What a fine idea. Here's where they need to start: Bluff City Cemetery, Lords Park and Wing Park. The problem with these places is that non-native plants and trees have been planted. At Bluff City, it should be easy to rip out the few cypresses, etc. that litter an otherwise beautiful landscape of Burr Oaks on gentle slopes. Do it right, and it can rival Jens Jensen's best cemeteries.

Lords Park and Wing Park will be more challenging because a large number of foreign trees have been planted. They make the park ugly. It's that simple. They look out of place. Our native landscape is one of Burr Oaks and Cottonwood. They were there before the parks were established, probably before there were even people around here. I can't imagine the day when the great oaks have died in these parks and what remains are the foreign trees you can see in any city in America or the world. Welcome to Anywhere, USA. What will happen to our sense of place?

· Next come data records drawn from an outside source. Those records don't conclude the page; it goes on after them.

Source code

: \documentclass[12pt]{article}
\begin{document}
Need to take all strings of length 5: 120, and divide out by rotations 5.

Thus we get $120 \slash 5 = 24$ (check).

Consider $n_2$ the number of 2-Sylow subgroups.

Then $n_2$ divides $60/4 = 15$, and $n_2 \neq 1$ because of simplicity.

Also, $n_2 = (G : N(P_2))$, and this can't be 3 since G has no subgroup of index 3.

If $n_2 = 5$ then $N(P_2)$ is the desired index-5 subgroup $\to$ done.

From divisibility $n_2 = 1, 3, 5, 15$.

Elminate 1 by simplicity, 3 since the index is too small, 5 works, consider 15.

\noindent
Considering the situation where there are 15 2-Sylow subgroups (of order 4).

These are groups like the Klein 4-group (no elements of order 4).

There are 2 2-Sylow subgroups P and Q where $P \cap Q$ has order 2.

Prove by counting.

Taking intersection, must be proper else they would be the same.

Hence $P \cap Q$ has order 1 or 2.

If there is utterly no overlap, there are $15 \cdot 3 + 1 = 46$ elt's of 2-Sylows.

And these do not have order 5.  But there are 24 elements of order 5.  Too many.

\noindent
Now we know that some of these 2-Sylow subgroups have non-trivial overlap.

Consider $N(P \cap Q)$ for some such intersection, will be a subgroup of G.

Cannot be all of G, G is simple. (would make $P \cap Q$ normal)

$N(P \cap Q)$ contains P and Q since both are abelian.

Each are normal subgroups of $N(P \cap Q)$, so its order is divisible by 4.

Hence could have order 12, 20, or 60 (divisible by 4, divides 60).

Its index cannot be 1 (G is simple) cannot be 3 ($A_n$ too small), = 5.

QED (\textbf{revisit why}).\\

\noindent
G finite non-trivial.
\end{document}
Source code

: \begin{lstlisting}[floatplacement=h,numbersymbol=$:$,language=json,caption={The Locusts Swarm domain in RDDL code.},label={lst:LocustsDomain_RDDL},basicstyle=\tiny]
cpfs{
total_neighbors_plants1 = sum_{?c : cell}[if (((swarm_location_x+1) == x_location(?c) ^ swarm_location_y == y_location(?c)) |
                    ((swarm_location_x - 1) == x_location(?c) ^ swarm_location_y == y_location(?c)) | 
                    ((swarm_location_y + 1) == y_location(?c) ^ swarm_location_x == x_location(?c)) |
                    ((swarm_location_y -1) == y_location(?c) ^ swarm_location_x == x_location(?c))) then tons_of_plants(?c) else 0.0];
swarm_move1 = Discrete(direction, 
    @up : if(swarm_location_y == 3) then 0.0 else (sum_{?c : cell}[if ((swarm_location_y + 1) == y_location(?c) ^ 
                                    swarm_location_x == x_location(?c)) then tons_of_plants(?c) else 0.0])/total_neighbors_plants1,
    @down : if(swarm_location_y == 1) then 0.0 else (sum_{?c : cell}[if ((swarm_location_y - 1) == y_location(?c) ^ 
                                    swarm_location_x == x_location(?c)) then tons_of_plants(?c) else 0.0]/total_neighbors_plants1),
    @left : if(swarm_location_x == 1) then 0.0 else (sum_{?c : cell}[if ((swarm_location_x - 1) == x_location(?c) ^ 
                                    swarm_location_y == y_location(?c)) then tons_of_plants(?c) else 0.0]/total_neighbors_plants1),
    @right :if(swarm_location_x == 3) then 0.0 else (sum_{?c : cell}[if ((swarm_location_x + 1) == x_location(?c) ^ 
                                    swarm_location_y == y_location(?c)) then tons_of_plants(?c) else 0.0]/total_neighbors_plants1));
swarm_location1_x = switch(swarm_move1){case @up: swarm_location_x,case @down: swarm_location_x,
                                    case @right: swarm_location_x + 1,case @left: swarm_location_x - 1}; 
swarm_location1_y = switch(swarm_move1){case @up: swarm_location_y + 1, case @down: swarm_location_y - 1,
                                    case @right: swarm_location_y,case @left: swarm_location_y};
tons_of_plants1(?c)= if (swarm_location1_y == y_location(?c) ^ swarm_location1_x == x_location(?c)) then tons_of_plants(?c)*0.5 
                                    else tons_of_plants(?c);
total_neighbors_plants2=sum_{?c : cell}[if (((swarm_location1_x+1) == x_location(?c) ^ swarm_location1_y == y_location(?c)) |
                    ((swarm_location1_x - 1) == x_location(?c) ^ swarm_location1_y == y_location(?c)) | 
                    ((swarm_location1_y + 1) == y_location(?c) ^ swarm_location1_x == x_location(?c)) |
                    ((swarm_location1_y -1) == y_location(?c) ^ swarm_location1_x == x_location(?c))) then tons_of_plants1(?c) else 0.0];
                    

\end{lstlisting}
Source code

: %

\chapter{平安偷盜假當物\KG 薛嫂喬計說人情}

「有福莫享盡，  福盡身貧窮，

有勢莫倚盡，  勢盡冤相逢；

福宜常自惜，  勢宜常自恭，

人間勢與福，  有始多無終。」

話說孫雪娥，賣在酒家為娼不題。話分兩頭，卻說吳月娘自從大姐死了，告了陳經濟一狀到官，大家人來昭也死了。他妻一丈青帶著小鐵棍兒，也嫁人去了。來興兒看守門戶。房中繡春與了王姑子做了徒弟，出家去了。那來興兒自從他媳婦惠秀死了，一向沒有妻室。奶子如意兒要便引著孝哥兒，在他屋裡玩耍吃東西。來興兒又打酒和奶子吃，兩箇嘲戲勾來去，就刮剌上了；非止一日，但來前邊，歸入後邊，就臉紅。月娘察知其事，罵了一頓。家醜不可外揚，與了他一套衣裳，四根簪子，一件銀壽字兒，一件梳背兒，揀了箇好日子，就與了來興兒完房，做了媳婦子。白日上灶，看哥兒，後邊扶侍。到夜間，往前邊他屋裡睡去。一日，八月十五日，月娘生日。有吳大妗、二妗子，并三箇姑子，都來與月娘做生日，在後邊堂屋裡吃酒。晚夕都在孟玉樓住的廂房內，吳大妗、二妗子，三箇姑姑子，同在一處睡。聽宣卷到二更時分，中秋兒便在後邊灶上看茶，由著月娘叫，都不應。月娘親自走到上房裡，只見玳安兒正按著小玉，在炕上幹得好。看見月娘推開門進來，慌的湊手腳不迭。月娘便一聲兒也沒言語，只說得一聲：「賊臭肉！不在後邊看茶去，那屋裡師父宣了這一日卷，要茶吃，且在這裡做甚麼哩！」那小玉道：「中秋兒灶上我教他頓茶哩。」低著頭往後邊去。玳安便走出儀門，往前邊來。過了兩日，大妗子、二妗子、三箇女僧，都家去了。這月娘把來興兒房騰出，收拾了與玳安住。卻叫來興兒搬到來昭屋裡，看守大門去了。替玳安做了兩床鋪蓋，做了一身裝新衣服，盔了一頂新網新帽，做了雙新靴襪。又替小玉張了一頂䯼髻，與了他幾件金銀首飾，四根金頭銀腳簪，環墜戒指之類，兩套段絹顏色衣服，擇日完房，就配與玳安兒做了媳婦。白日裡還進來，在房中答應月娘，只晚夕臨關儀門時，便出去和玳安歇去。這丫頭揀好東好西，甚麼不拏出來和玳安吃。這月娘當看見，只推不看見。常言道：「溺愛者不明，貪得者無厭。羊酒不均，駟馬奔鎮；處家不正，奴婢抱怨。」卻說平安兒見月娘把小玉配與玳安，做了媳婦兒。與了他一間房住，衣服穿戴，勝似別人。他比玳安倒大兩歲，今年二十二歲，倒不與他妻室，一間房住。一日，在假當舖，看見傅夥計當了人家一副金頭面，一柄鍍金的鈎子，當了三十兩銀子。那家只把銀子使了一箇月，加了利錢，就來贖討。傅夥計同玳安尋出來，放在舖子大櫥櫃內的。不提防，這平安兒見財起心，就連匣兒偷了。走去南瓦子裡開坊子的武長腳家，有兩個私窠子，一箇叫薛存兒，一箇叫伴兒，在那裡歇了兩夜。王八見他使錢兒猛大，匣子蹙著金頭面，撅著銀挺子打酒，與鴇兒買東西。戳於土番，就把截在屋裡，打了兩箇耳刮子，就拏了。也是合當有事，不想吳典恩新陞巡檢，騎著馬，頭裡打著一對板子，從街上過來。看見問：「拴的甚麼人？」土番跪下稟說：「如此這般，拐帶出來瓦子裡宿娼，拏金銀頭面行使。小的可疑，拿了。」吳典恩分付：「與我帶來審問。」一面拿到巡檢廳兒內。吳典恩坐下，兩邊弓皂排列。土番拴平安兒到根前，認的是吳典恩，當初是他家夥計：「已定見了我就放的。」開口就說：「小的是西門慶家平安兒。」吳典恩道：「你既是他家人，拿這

Have you traveled? I've lived in other cities, other countries; I've hit the pavement and traveled coast to coast, and I can say this: Nowhere did I see a landscape anything like what we have: majestic gnarled burr oaks and quivering cottonwoods in fields and on kames with grasses gold and blue, grasses so tall you have sit on top of a horse to see over them. Walk out into the prairie and you see plants like Rattlesnake Master, Compass Plant and Prairie Dock--all unique, beautiful and native to our land. Our land is a fundamental part of our identity; it's who we are. As strongly as we embrace diversity, we must protect our sense of place. The landscape binds us together. We call this place home.

Read the Courier article.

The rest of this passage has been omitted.